• **Work to be completed**
Could you show all lines in the entries below that contain the string "load"?

Saved entries
━━━━

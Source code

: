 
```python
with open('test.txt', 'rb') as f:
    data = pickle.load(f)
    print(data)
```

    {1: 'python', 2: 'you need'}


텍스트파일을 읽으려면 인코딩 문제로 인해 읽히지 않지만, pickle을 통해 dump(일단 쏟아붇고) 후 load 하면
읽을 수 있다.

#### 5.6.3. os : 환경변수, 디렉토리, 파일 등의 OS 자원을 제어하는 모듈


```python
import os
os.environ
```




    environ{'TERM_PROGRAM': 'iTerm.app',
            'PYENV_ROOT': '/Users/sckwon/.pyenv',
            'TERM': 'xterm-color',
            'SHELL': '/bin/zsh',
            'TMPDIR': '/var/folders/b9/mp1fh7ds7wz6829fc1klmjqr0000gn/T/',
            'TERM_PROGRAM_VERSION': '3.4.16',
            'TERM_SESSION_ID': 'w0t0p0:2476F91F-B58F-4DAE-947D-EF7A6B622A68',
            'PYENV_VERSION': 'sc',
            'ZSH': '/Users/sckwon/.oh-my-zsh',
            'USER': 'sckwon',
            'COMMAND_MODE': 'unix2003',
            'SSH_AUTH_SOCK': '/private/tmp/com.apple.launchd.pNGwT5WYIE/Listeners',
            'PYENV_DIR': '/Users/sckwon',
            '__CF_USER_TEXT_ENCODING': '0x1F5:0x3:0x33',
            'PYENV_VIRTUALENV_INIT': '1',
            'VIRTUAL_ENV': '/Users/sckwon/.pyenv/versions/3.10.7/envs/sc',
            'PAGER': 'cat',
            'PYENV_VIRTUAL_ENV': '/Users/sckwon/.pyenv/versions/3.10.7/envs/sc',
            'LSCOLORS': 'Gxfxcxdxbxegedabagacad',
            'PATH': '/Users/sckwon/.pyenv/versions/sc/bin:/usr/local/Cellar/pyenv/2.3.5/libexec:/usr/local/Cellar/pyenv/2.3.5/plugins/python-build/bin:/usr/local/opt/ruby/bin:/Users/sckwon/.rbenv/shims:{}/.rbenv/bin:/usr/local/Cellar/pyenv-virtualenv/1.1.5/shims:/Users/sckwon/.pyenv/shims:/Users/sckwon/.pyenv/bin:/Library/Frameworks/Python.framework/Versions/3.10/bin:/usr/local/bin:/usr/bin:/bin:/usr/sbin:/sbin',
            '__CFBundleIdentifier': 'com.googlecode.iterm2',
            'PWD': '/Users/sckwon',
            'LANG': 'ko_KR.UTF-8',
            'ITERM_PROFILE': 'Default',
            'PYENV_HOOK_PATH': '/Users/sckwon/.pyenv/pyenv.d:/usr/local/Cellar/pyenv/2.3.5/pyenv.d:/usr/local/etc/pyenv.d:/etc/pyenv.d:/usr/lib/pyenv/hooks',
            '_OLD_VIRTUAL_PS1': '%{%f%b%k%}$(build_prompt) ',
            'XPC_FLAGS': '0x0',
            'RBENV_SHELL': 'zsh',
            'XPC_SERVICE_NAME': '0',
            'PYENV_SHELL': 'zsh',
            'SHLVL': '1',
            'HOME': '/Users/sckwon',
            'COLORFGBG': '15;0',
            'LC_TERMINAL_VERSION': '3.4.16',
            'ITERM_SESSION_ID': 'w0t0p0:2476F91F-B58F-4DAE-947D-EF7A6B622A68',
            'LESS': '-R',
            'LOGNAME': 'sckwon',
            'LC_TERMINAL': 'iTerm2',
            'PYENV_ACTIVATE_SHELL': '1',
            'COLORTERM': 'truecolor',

━━━━

• **Reply to the task**
    data = pickle.load(f)
텍스트파일을 읽으려면 인코딩 문제로 인해 읽히지 않지만, pickle을 통해 dump(일단 쏟아붇고) 후 load 하면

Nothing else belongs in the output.